**PROBLEM STATEMENT:** Copy exactly the lines of the records below, and only those lines, beginning with the line that contains "penalized in the system. |" and ending with the line that contains "### 2.6 Administrator".

Source texts of formatted documents:
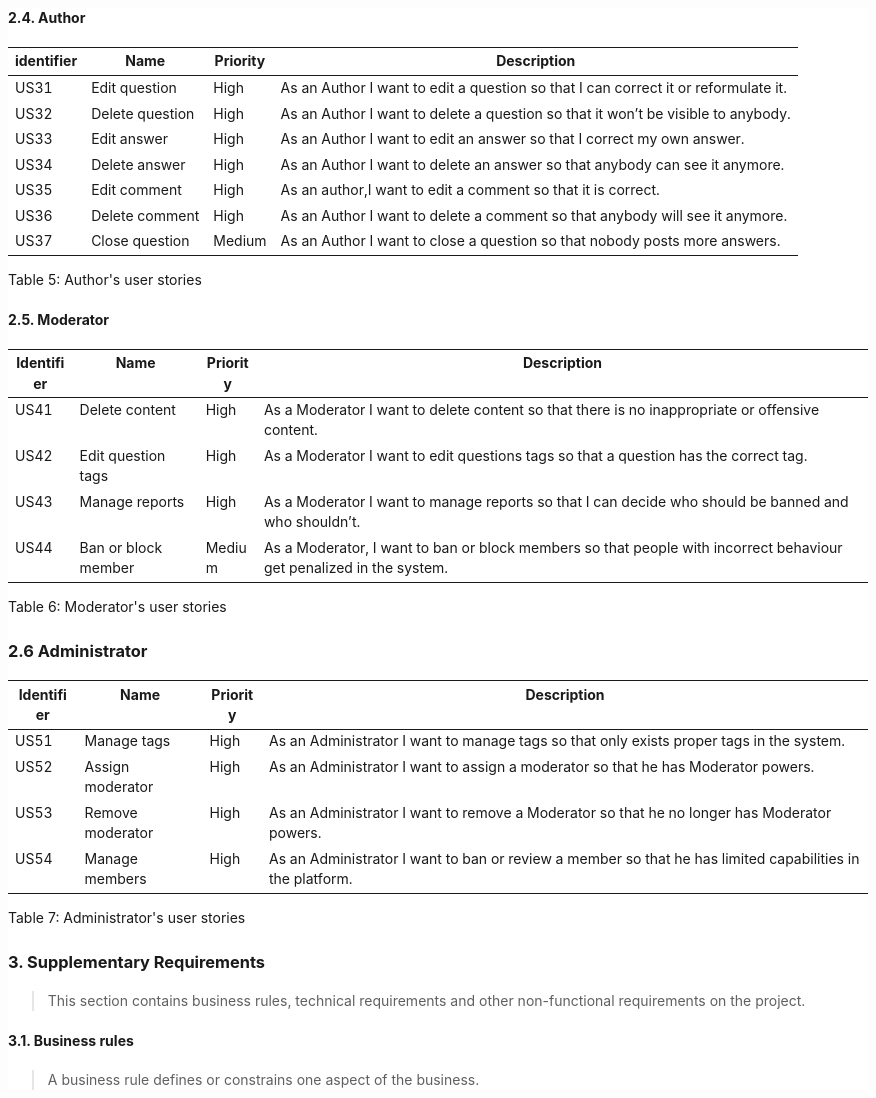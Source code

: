 #### 2.4. Author

| identifier | Name | Priority | Description |
|------------|------|----------|-------------|
| US31 | Edit question | High | As an Author I want to edit a question so that I can correct it or reformulate it. |
| US32 | Delete question | High | As an Author I want to delete a question so that it won’t be visible to anybody. |
| US33 | Edit answer | High | As an Author I want to edit an answer so that I correct my own answer. |
| US34 | Delete answer | High | As an Author I want to delete an answer so that anybody can see it anymore. |
| US35 | Edit comment | High | As an author,I want to edit a comment so that it is correct. |
| US36 | Delete comment | High | As an Author I want to delete a comment so that anybody will see it anymore. |
| US37 | Close question | Medium | As an Author I want to close a question so that nobody posts more answers. |

Table 5: Author's user stories

#### 2.5. Moderator

| Identifier | Name | Priority | Description |
|------------|------|----------|-------------|
| US41 | Delete content | High | As a Moderator I want to delete content so that there is no inappropriate or offensive content. |
| US42 | Edit question tags | High | As a Moderator I want to edit questions tags so that a question has the correct tag. |
| US43 | Manage reports | High | As a Moderator I want to manage reports so that I can decide who should be banned and who shouldn’t. |
| US44 | Ban or block member | Medium | As a Moderator, I want to ban or block members so that people with incorrect behaviour get penalized in the system. |

Table 6: Moderator's user stories

### 2.6 Administrator

| Identifier | Name | Priority | Description |
|------------|------|----------|-------------|
| US51 | Manage tags | High | As an Administrator I want to manage tags so that only exists proper tags in the system. |
| US52 | Assign moderator | High | As an Administrator I want to assign a moderator so that he has Moderator powers. |
| US53 | Remove moderator | High | As an Administrator I want to remove a Moderator so that he no longer has Moderator powers. |
| US54 | Manage members | High | As an Administrator I want to ban or review a member so that he has limited capabilities in the platform. |

Table 7: Administrator's user stories

### 3\. Supplementary Requirements

> This section contains business rules, technical requirements and other non-functional requirements on the project.

#### 3.1. Business rules

> A business rule defines or constrains one aspect of the business.
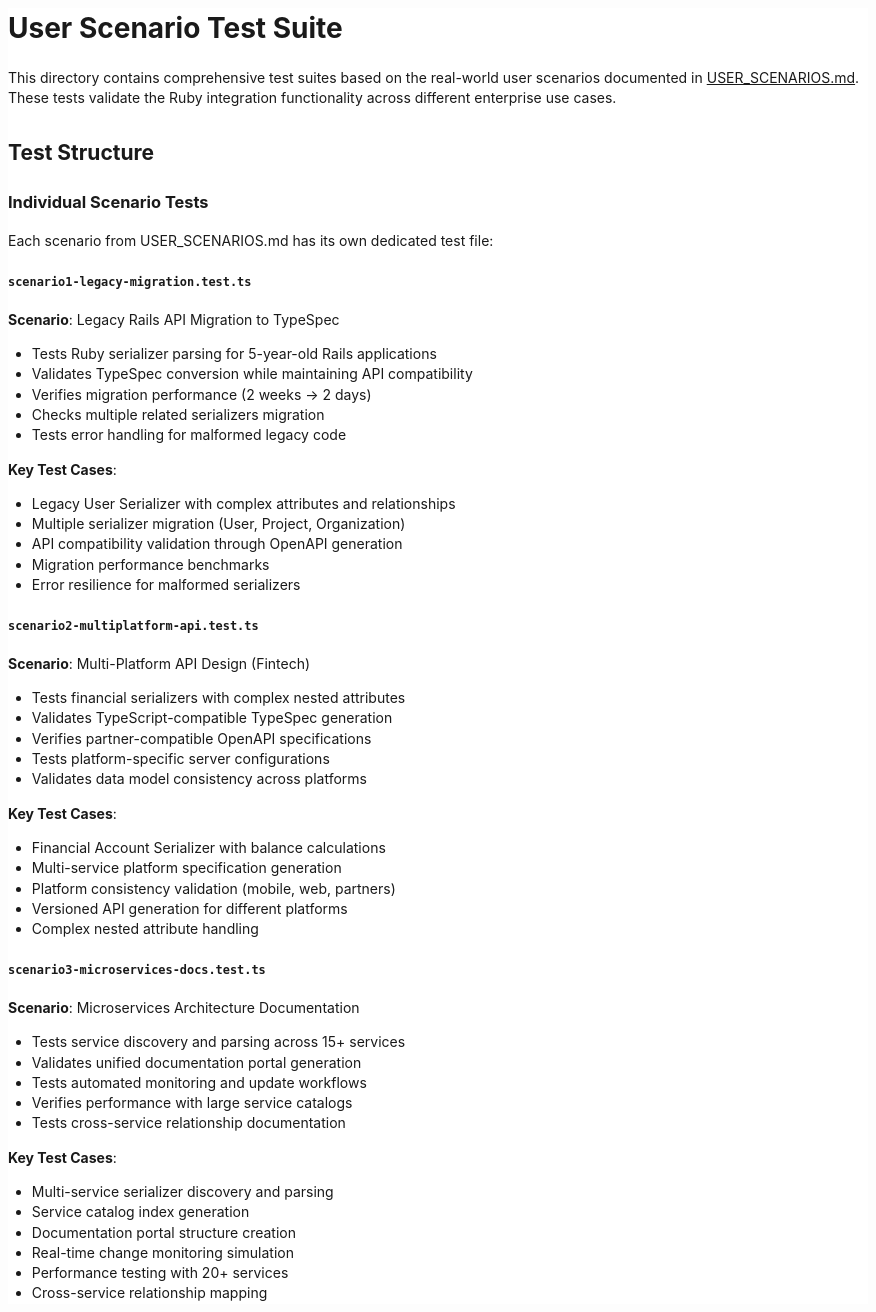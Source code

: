 # User Scenario Test Suite

This directory contains comprehensive test suites based on the real-world user scenarios documented in [USER_SCENARIOS.md](../../USER_SCENARIOS.md). These tests validate the Ruby integration functionality across different enterprise use cases.

## Test Structure

### Individual Scenario Tests

Each scenario from USER_SCENARIOS.md has its own dedicated test file:

#### `scenario1-legacy-migration.test.ts`
**Scenario**: Legacy Rails API Migration to TypeSpec
- Tests Ruby serializer parsing for 5-year-old Rails applications
- Validates TypeSpec conversion while maintaining API compatibility  
- Verifies migration performance (2 weeks → 2 days)
- Checks multiple related serializers migration
- Tests error handling for malformed legacy code

**Key Test Cases**:
- Legacy User Serializer with complex attributes and relationships
- Multiple serializer migration (User, Project, Organization)
- API compatibility validation through OpenAPI generation
- Migration performance benchmarks
- Error resilience for malformed serializers

#### `scenario2-multiplatform-api.test.ts` 
**Scenario**: Multi-Platform API Design (Fintech)
- Tests financial serializers with complex nested attributes
- Validates TypeScript-compatible TypeSpec generation
- Verifies partner-compatible OpenAPI specifications
- Tests platform-specific server configurations
- Validates data model consistency across platforms

**Key Test Cases**:
- Financial Account Serializer with balance calculations
- Multi-service platform specification generation
- Platform consistency validation (mobile, web, partners)
- Versioned API generation for different platforms
- Complex nested attribute handling

#### `scenario3-microservices-docs.test.ts`
**Scenario**: Microservices Architecture Documentation  
- Tests service discovery and parsing across 15+ services
- Validates unified documentation portal generation
- Tests automated monitoring and update workflows
- Verifies performance with large service catalogs
- Tests cross-service relationship documentation

**Key Test Cases**:
- Multi-service serializer discovery and parsing
- Service catalog index generation
- Documentation portal structure creation
- Real-time change monitoring simulation
- Performance testing with 20+ services
- Cross-service relationship mapping
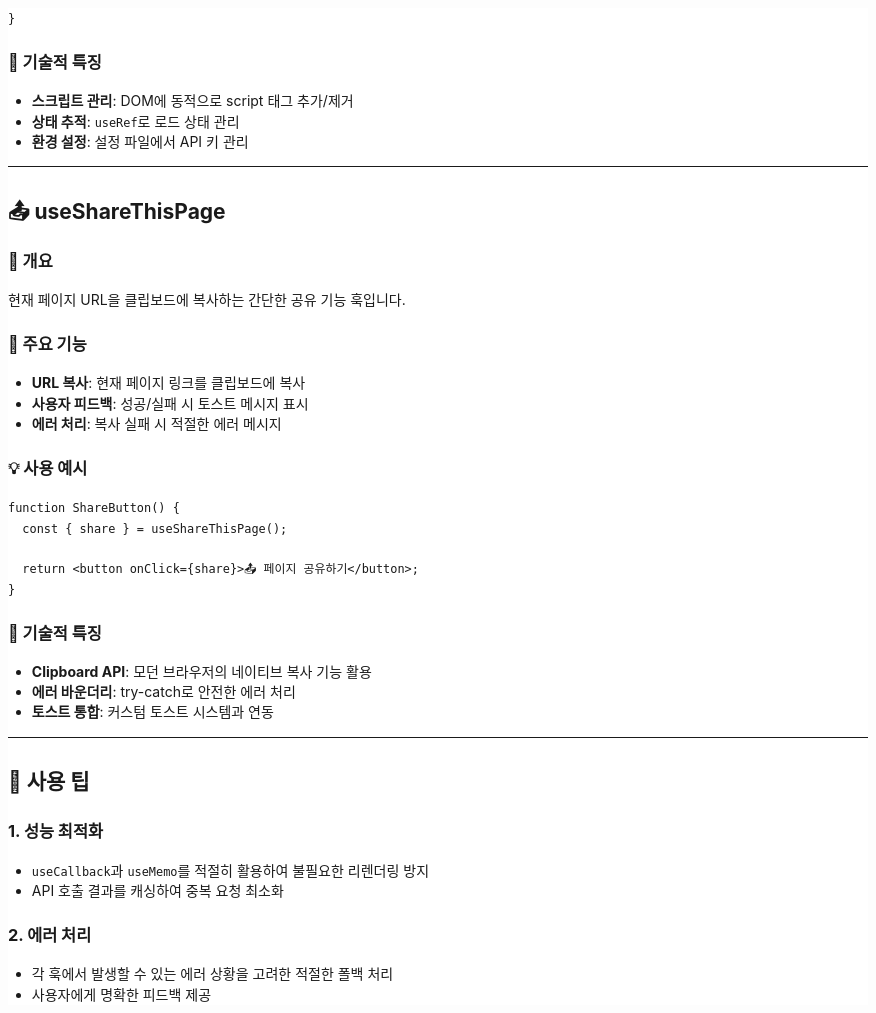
 ```tsx
}
```

### 🔧 기술적 특징

- **스크립트 관리**: DOM에 동적으로 script 태그 추가/제거
- **상태 추적**: `useRef`로 로드 상태 관리
- **환경 설정**: 설정 파일에서 API 키 관리

---

## 📤 useShareThisPage

### 📖 개요

현재 페이지 URL을 클립보드에 복사하는 간단한 공유 기능 훅입니다.

### 🎯 주요 기능

- **URL 복사**: 현재 페이지 링크를 클립보드에 복사
- **사용자 피드백**: 성공/실패 시 토스트 메시지 표시
- **에러 처리**: 복사 실패 시 적절한 에러 메시지

### 💡 사용 예시

```tsx
function ShareButton() {
  const { share } = useShareThisPage();

  return <button onClick={share}>📤 페이지 공유하기</button>;
}
```

### 🔧 기술적 특징

- **Clipboard API**: 모던 브라우저의 네이티브 복사 기능 활용
- **에러 바운더리**: try-catch로 안전한 에러 처리
- **토스트 통합**: 커스텀 토스트 시스템과 연동

---

## 🚀 사용 팁

### 1. **성능 최적화**

- `useCallback`과 `useMemo`를 적절히 활용하여 불필요한 리렌더링 방지
- API 호출 결과를 캐싱하여 중복 요청 최소화

### 2. **에러 처리**

- 각 훅에서 발생할 수 있는 에러 상황을 고려한 적절한 폴백 처리
- 사용자에게 명확한 피드백 제공
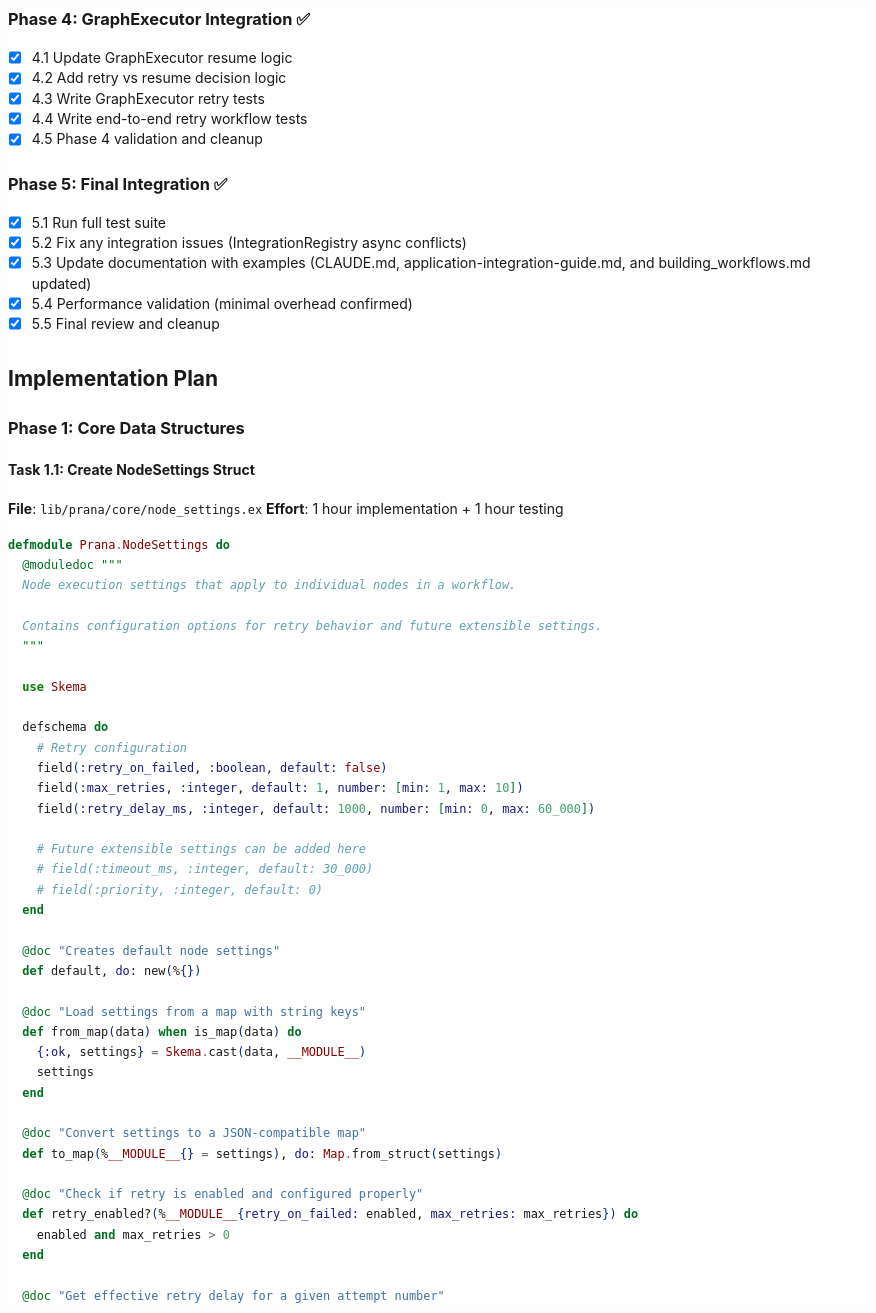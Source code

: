 ### Phase 4: GraphExecutor Integration ✅
- [x] 4.1 Update GraphExecutor resume logic
- [x] 4.2 Add retry vs resume decision logic
- [x] 4.3 Write GraphExecutor retry tests
- [x] 4.4 Write end-to-end retry workflow tests
- [x] 4.5 Phase 4 validation and cleanup

### Phase 5: Final Integration ✅
- [x] 5.1 Run full test suite
- [x] 5.2 Fix any integration issues (IntegrationRegistry async conflicts)
- [x] 5.3 Update documentation with examples (CLAUDE.md, application-integration-guide.md, and building_workflows.md updated)
- [x] 5.4 Performance validation (minimal overhead confirmed)
- [x] 5.5 Final review and cleanup

## Implementation Plan

### Phase 1: Core Data Structures

#### Task 1.1: Create NodeSettings Struct
**File**: `lib/prana/core/node_settings.ex`
**Effort**: 1 hour implementation + 1 hour testing

```elixir
defmodule Prana.NodeSettings do
  @moduledoc """
  Node execution settings that apply to individual nodes in a workflow.
  
  Contains configuration options for retry behavior and future extensible settings.
  """
  
  use Skema

  defschema do
    # Retry configuration
    field(:retry_on_failed, :boolean, default: false)
    field(:max_retries, :integer, default: 1, number: [min: 1, max: 10])
    field(:retry_delay_ms, :integer, default: 1000, number: [min: 0, max: 60_000])
    
    # Future extensible settings can be added here
    # field(:timeout_ms, :integer, default: 30_000)
    # field(:priority, :integer, default: 0)
  end

  @doc "Creates default node settings"
  def default, do: new(%{})

  @doc "Load settings from a map with string keys"
  def from_map(data) when is_map(data) do
    {:ok, settings} = Skema.cast(data, __MODULE__)
    settings
  end

  @doc "Convert settings to a JSON-compatible map"
  def to_map(%__MODULE__{} = settings), do: Map.from_struct(settings)

  @doc "Check if retry is enabled and configured properly"
  def retry_enabled?(%__MODULE__{retry_on_failed: enabled, max_retries: max_retries}) do
    enabled and max_retries > 0
  end

  @doc "Get effective retry delay for a given attempt number"
```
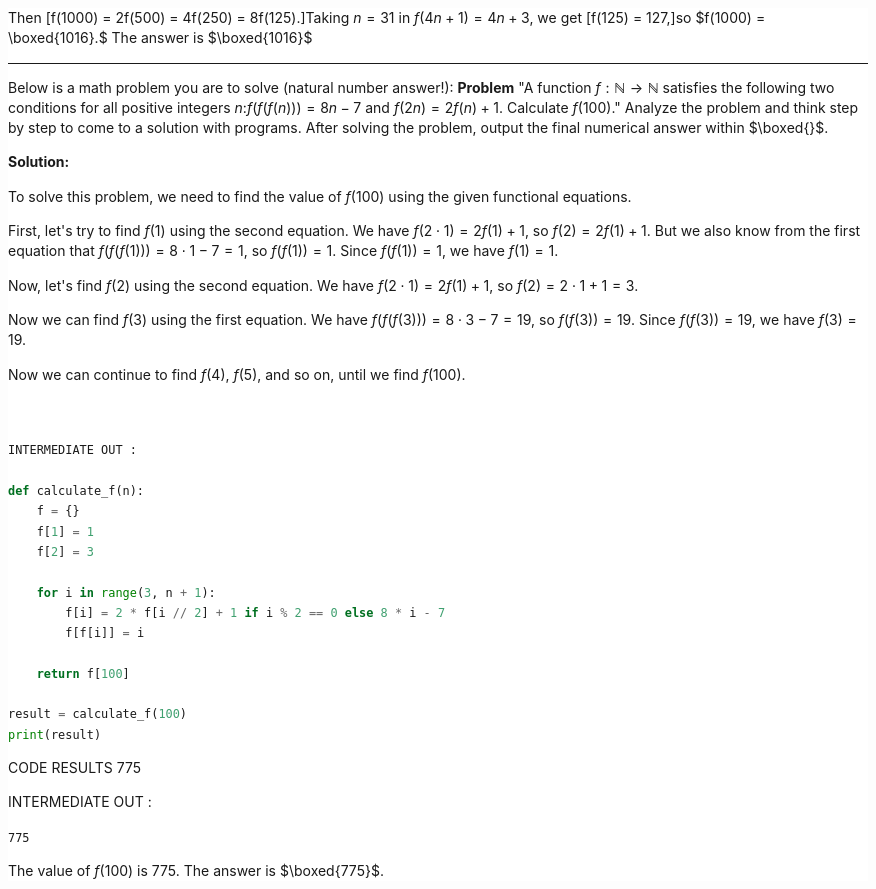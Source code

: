 Then
\[f(1000) = 2f(500) = 4f(250) = 8f(125).\]Taking $n = 31$ in $f(4n + 1) = 4n + 3,$ we get
\[f(125) = 127,\]so $f(1000) = \boxed{1016}.$ The answer is $\boxed{1016}$


---

Below is a math problem you are to solve (natural number answer!):
**Problem**
"A function $f: \mathbb N \to \mathbb N$ satisfies the following two conditions for all positive integers $n$:$f(f(f(n)))=8n-7$ and $f(2n)=2f(n)+1$. Calculate $f(100)$."
Analyze the problem and think step by step to come to a solution with programs. After solving the problem, output the final numerical answer within $\boxed{}$.

**Solution:**


To solve this problem, we need to find the value of $f(100)$ using the given functional equations.

First, let's try to find $f(1)$ using the second equation. We have $f(2 \cdot 1) = 2f(1) + 1$, so $f(2) = 2f(1) + 1$. But we also know from the first equation that $f(f(f(1))) = 8 \cdot 1 - 7 = 1$, so $f(f(1)) = 1$. Since $f(f(1)) = 1$, we have $f(1) = 1$.

Now, let's find $f(2)$ using the second equation. We have $f(2 \cdot 1) = 2f(1) + 1$, so $f(2) = 2 \cdot 1 + 1 = 3$.

Now we can find $f(3)$ using the first equation. We have $f(f(f(3))) = 8 \cdot 3 - 7 = 19$, so $f(f(3)) = 19$. Since $f(f(3)) = 19$, we have $f(3) = 19$.

Now we can continue to find $f(4)$, $f(5)$, and so on, until we find $f(100)$.

```python


INTERMEDIATE OUT :

def calculate_f(n):
    f = {}
    f[1] = 1
    f[2] = 3

    for i in range(3, n + 1):
        f[i] = 2 * f[i // 2] + 1 if i % 2 == 0 else 8 * i - 7
        f[f[i]] = i

    return f[100]

result = calculate_f(100)
print(result)
```

CODE RESULTS 775

INTERMEDIATE OUT :
```output
775
```
The value of $f(100)$ is $775$. The answer is $\boxed{775}$.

**PROBLEM SOLUTION:**
| US44 | Ban or block member | Medium | As a Moderator, I want to ban or block members so that people with incorrect behaviour get penalized in the system. |

Table 6: Moderator's user stories

### 2.6 Administrator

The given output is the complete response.